= Homer Hamilton =

Canadian politician

William Homer Hamilton (February 6, 1913 – September 29, 1997) was a politician in Manitoba, Canada. He was a Progressive Conservative member of the Legislative Assembly of Manitoba from 1959 to 1969.

The son of John Love Hamilton and Sadie Louise Kilpatrick, Hamilton was educated in Sperling and at Dominion Business College. In 1932, he became manager of the Ogilvie Flour Mills elevator in Saltcoats, Saskatchewan, returning to Manitoba in 1936. Hamilton worked as a grain farmer until 1963. He was appointed Drainage Maintenance Superintendent of Dufferin in 1946, and became a trustee on the Sperling Cons. School in 1951. He retained the latter position while serving in the Manitoba legislature. In 1940. Hamilton married Helen June Wickend.

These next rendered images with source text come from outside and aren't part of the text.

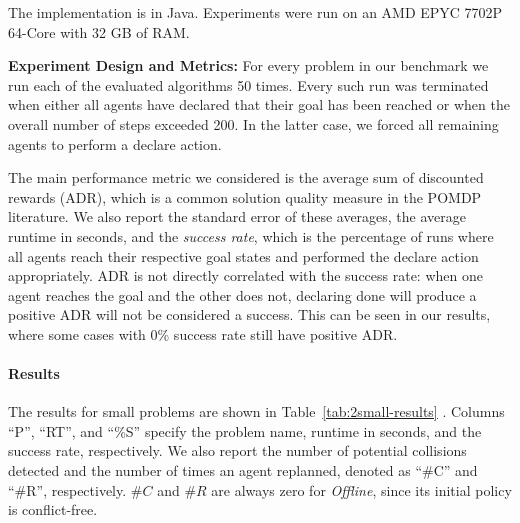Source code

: \documentclass[letterpaper]{article} %
\begin{document}
The implementation is in Java. Experiments were run on an AMD\textsc{\textregistered} EPYC 7702P 64-Core with 32 GB of RAM.



\noindent\textbf{Experiment Design and Metrics:}
For every problem in our benchmark we run each of the evaluated algorithms 50 times. 
Every such run was terminated when either all agents have declared that their goal has been reached or when the overall number of steps exceeded 200. In the latter case, we forced all remaining agents to perform a declare action. 


The main performance metric we considered is the average sum of discounted rewards (ADR), which is a common solution quality measure in the POMDP literature. 
We also report the standard error of these averages, the average runtime in seconds, 
and the \emph{success rate}, which is the percentage of runs where all agents reach their respective goal states and performed the declare action appropriately. 
ADR is not directly correlated with the success rate: when one agent reaches the goal and the other does not, declaring done will produce a positive ADR will not be considered a success. This can be seen in our results, where some cases with 0\% success rate still have positive ADR. 

 





\paragraph{Results} 

The results for small problems are shown in Table~\ref{tab:2small-results} . 
Columns ``P'', ``RT'', and ``\%S'' specify the problem name, runtime in seconds, and the success rate, respectively. 
We also report the number of potential collisions detected and the number of times an agent replanned, denoted as ``\#C'' and ``\#R'', respectively. 
$\#C$ and $\#R$ are always zero for \emph{Offline}, since its initial policy is conflict-free. %
\end{document}
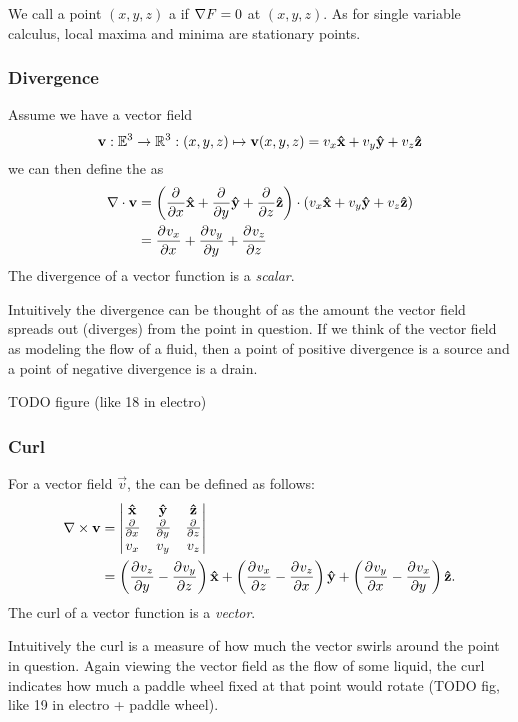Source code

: We call a point $(x,y,z)$ a  if $\grad F = 0$ at $(x,y,z)$. As for single variable calculus, local maxima and minima are stationary points.

\subsubsection{Divergence}
Assume we have a vector field
\[ \vec{v}: \mathbb{E}^3 \to \mathbb{R}^3: (x,y,z) \mapsto \vec{v}(x,y,z) = v_x \vhat{x} + v_y \vhat{y} + v_z \vhat{z} \]
we can then define the  as
\begin{align*}
\nabla\cdot \vec{v} &= \left(\pd{}{x}\vhat{x} + \pd{}{y}\vhat{y} + \pd{}{z}\vhat{z}\right)\cdot (v_x \vhat{x} + v_y \vhat{y} + v_z \vhat{z}) \\
&= \pd{v_x}{x} + \pd{v_y}{y} + \pd{v_z}{z}
\end{align*}
The divergence of a vector function is a \textit{scalar}.

Intuitively the divergence can be thought of as the amount the vector field spreads out (diverges) from the point in question. If we think of the vector field as modeling the flow of a fluid, then a point of positive divergence is a source and a point of negative divergence is a drain.

TODO figure (like 18 in electro)

\subsubsection{Curl}
For a vector field $\vec{v}$, the  can be defined as follows:
\begin{align*}
\curl \vec{v} &= \begin{vmatrix}
\vhat{x} & \vhat{y} & \vhat{z} \\
\pd{}{x} & \pd{}{y} & \pd{}{z} \\
v_x & v_y & v_z
\end{vmatrix} \\
&= \left(\pd{v_z}{y} - \pd{v_y}{z}\right)\vhat{x} + \left(\pd{v_x}{z} - \pd{v_z}{x}\right)\vhat{y} + \left(\pd{v_y}{x} - \pd{v_x}{y}\right)\vhat{z}.
\end{align*}
The curl of a vector function is a \textit{vector}.

Intuitively the curl is a measure of how much the vector swirls around the point in question. Again viewing the vector field as the flow of some liquid, the curl indicates how much a paddle wheel fixed at that point would rotate (TODO fig, like 19 in electro + paddle wheel).

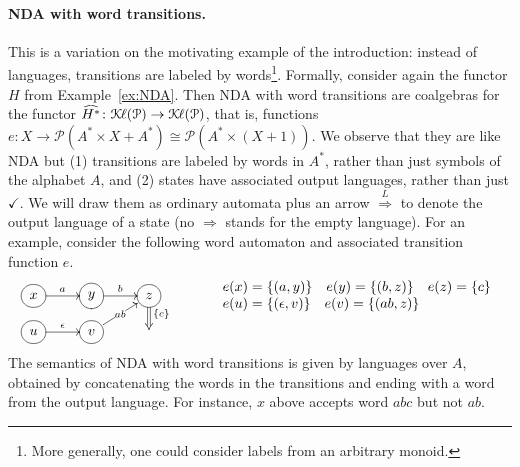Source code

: \documentclass[oribibl,envcountsame,envcountsect,runningheads]{llncs}
\newcommand{\Pow}{\mathcal{P}}
\newcommand{\Kl}{\mathcal{K}{\kern-.2ex}\ell}
\newcommand{\lift}[1]{\smash{\widehat{#1}}}
\newcommand{\free}[1]{{#1^*}}
\newcommand{\state}[1]{*++[F-:<10pt>]{#1}}
\renewcommand{\>}{\rangle}
\def\To{\Rightarrow}
\begin{document}
\paragraph{NDA with word transitions.} This is a variation on the motivating example of the introduction: instead of languages, transitions are labeled by words\footnote{More generally, one could consider labels from an arbitrary monoid.}. Formally, consider again the functor $H$ from Example~\ref{ex:NDA}. Then NDA with word transitions are coalgebras for the functor $\lift{\free{H}} \colon \Kl(\Pow) \to \Kl(\Pow)$, that is, functions $e \colon X \to \Pow(A^{*} \times X + A^{*})\cong \Pow(A^{*}\times (X+1))$. We observe that they are like NDA  but (1) transitions are labeled by words in $A^{*}$, rather than just symbols of the alphabet $A$, and (2) states have associated output languages, rather than just $\checkmark$. We will draw them as ordinary automata plus an arrow $\stackrel{L}{\To}$ to denote the output language of a state (no $\To$ stands for the empty language). For an example, consider the following word automaton and associated transition function $e$.
$$\begin{array}{cll}
\xymatrix@R=.3cm{
    \state{x} \ar[r]^{a}  & \state{y} \ar[r]^{b} & \state{z} \ar@{=>}[d]^{\{c\}} \\
    \state{u} \ar[r]^{\epsilon}  & \state{v} \ar[ru]|{ab} &  \\}
  &\qquad
\begin{array}{l}
 e(x) = \{(a,y)\} \quad
 e(y) = \{(b,z)\} \quad
 e(z) = \{c\}\\
 e(u) = \{(\epsilon,v)\}\quad
  e(v) = \{(ab,z)\}
 \end{array}
\end{array}
$$
The semantics of NDA with word transitions is given by languages over $A$, obtained by concatenating the words in the transitions and ending with a word from the output language. For instance, $x$ above accepts word $abc$ but not $ab$.
\end{document}
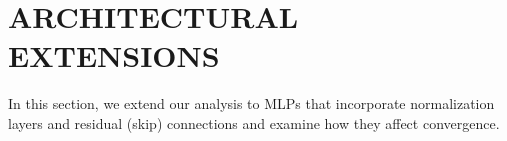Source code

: \documentclass[twoside]{article}
\newcommand{\km}{\kappa_\phi}
\newcommand{\E}{\mathbb{E}\,}
\newcommand{\he}{\mathrm{he}}
\theoremstyle{definition}
\newcommand{\thomas}[1]{{\color{blue}\textit{#1}}}
\begin{document}

% 



 



\section{ARCHITECTURAL EXTENSIONS}

In this section, we extend our analysis to MLPs that incorporate normalization layers and residual (skip) connections and examine how they affect convergence.
\end{document}
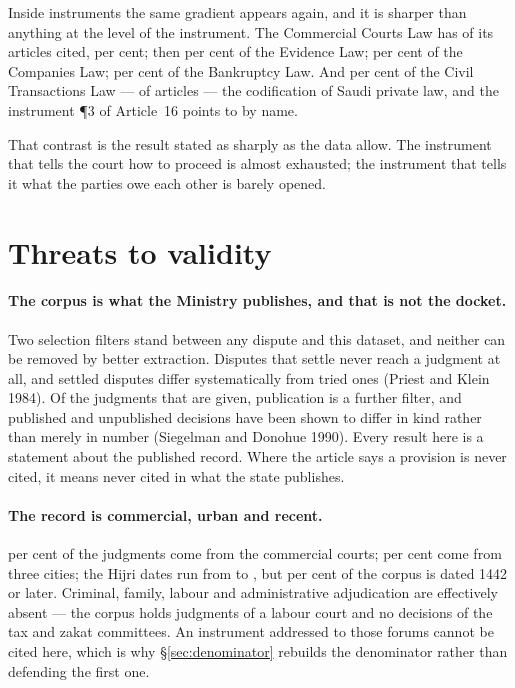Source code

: \documentclass[11pt]{article}
\begin{document}
Inside instruments the same gradient appears again, and it is sharper than
anything at the level of the instrument. The Commercial Courts Law has \nCCLCited{} of its
\nCCLArticles{} articles cited, \nCCLShare{} per cent; then
\nEvidenceShare{} per cent of the Evidence Law;
\nCompaniesShare{} per cent of the Companies Law; \nBankruptcyShare{} per
cent of the Bankruptcy Law. And \nCivilShare{} per cent of the Civil
Transactions Law --- \nCivilCited{} of \nCivilArticles{} articles --- the
codification of Saudi private law, and the instrument \P3 of Article~16
points to by name.

That contrast is the result stated as sharply as the data allow. The
instrument that tells the court how to proceed is almost exhausted; the
instrument that tells it what the parties owe each other is barely opened.

\section{Threats to validity}
\label{sec:threats}

\paragraph{The corpus is what the Ministry publishes, and that is not the
docket.} Two selection filters stand between any dispute and this dataset,
and neither can be removed by better extraction. Disputes that settle never
reach a judgment at all, and settled disputes differ systematically from
tried ones (Priest and Klein 1984). Of the judgments that are given,
publication is a further filter, and published and unpublished decisions have
been shown to differ in kind rather than merely in number (Siegelman and
Donohue 1990). Every result here is a statement about the published record.
Where the article says a provision is never cited, it means never cited in
what the state publishes.

\paragraph{The record is commercial, urban and recent.}
\nCommercialShare{} per cent of the judgments come from the commercial
courts; \nTopCitiesShare{} per cent come from three cities; the Hijri dates
run from \nFirstYear{} to \nLastYear{}, but \nRecentShare{} per cent of the
corpus is dated 1442 or later. Criminal, family, labour and administrative
adjudication are effectively absent --- the corpus holds \nLabourJudgments{}
judgments of a labour court and no decisions of the tax and zakat
committees. An instrument
addressed to those forums cannot be cited here, which is why
§\ref{sec:denominator} rebuilds the denominator rather than defending the
first one.
\end{document}
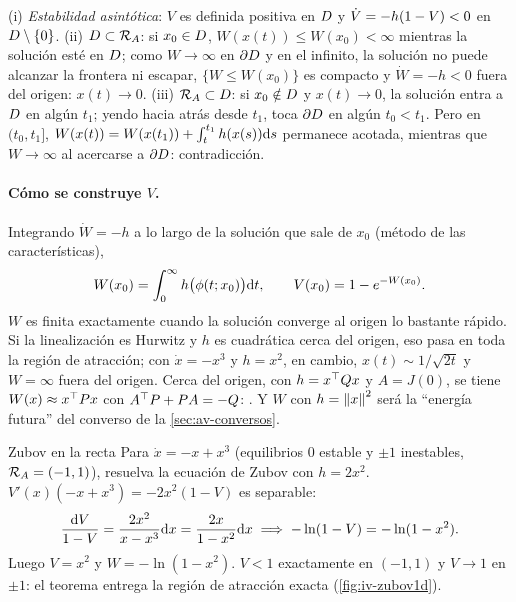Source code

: \begin{demostracion}[Esbozo]
(i) \emph{Estabilidad asintótica}: $V$ es definida positiva en $D$ y $\dot V=-h(1-V)<0$ en $D\setminus\{0\}$. (ii) \emph{$D\subset\mathcal{R}_A$}: si $x_0\in D$, $W(x(t))\le W(x_0)<\infty$ mientras la solución esté en $D$; como $W\to\infty$ en $\partial D$ y en el infinito, la solución no puede alcanzar la frontera ni escapar, $\{W\le W(x_0)\}$ es compacto y $\dot W=-h<0$ fuera del origen: $x(t)\to0$. (iii) \emph{$\mathcal{R}_A\subset D$}: si $x_0\notin D$ y $x(t)\to0$, la solución entra a $D$ en algún $t_1$; yendo hacia atrás desde $t_1$, toca $\partial D$ en algún $t_0<t_1$. Pero en $(t_0,t_1]$, $W(x(t))=W(x(t_1))+\int_t^{t_1}h(x(s))\mathrm{d} s$ permanece acotada, mientras que $W\to\infty$ al acercarse a $\partial D$: contradicción.
\end{demostracion}

\paragraph{Cómo se construye $V$.} Integrando $\dot W=-h$ a lo largo de la solución que sale de $x_0$ (método de las características),
\begin{equation}
  W(x_0)=\int_0^\infty h\bigl(\phi(t;x_0)\bigr)\mathrm{d} t,\qquad V(x_0)=1-e^{-W(x_0)} .
  \label{eq:iv-caracteristicas}
\end{equation}
$W$ es finita exactamente cuando la solución converge al origen lo bastante rápido. Si la linealización es Hurwitz y $h$ es cuadrática cerca del origen, eso pasa en toda la región de atracción; con $\dot x=-x^3$ y $h=x^2$, en cambio, $x(t)\sim1/\sqrt{2t}$ y $W=\infty$ fuera del origen. Cerca del origen, con $h=x^{\top} Qx$ y $A=J(0)$, se tiene $W(x)\approx x^{\top} Px$ con $A^{\top} P+PA=-Q$: . Y $W$ con $h=\left\lVert x\right\rVert^2$ será la ``energía futura'' del converso de la \cref{sec:av-conversos}.

\begin{ejemplo}[label=ej:iv-z1]{Zubov en la recta}
Para $\dot x=-x+x^3$ (equilibrios $0$ estable y $\pm1$ inestables, $\mathcal{R}_A=(-1,1)$), resuelva la ecuación de Zubov con $h=2x^2$.
\solucion $V'(x)(-x+x^3)=-2x^2(1-V)$ es separable:
\[
  \frac{\mathrm{d} V}{1-V}=\frac{2x^2}{x-x^3}\mathrm{d} x=\frac{2x}{1-x^2}\mathrm{d} x\;\Longrightarrow\;-\ln(1-V)=-\ln(1-x^2) .
\]
Luego $V=x^2$ y $W=-\ln(1-x^2)$. $V<1$ exactamente en $(-1,1)$ y $V\to1$ en $\pm1$: el teorema entrega la región de atracción exacta (\cref{fig:iv-zubov1d}).
\end{ejemplo}

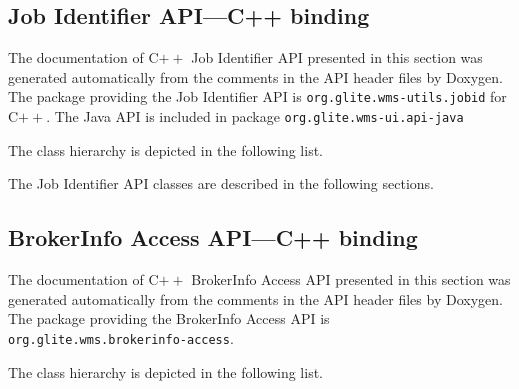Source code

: \documentclass{egee}
\begin{document}
\subsection{Job Identifier API---C++ binding}
\label{jobidcpp}
{
\renewenvironment{CompactList}{\itemize\itemsep -2pt}{\enditemize}
\def\section#1{}
\renewcommand{\contentsline}[4]{{\bf #2}\leaders\hbox{.}\hfill #3}
The documentation of C$++$ Job Identifier API presented in this section was
generated automatically from the comments in the API header files by Doxygen.
The package providing the Job Identifier API is {\verb!org.glite.wms-utils.jobid!} for C$++$. The Java API is included
in package {\verb!org.glite.wms-ui.api-java!}

The class hierarchy is depicted in the following list.

}

\noindent The Job Identifier API classes are described in the
following sections. 
{

\let\ddescription=\description
\let\denddescription=\enddescription
\renewenvironment{description}{\list{}{\labelwidth 4cm\leftmargin 4cm}}{\endlist}






}


\subsection{BrokerInfo Access API---C++ binding}
\label{brki}
{
\renewenvironment{CompactList}{\itemize\itemsep -2pt}{\enditemize}
\def\section#1{}
\renewcommand{\contentsline}[4]{{\bf #2}\leaders\hbox{.}\hfill #3}
The documentation of C$++$ BrokerInfo Access API presented in this section was generated automatically from the
comments in the API header files by Doxygen. The package providing the BrokerInfo Access API is 
{\verb!org.glite.wms.brokerinfo-access!}.

The class hierarchy is depicted in the following list.

}
\end{document}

He first ran for the Manitoba legislature in the 1958 provincial election, but lost to Liberal-Progressive incumbent Walter McDonald by 73 votes in the riding of Dufferin. The Progressive Conservatives won a majority government in the 1959 provincial election, and Hamilton defeated McDonald by 154 votes to take the seat on his second try. He was re-elected by greater margins in the elections of 1962 and 1966, and served as a backbench supporter of the governments of Dufferin Roblin and Walter Weir. He did not run for re-election in 1969.

After retiring from politics, he worked as constituency secretary for federal member of parliament Jack Murta.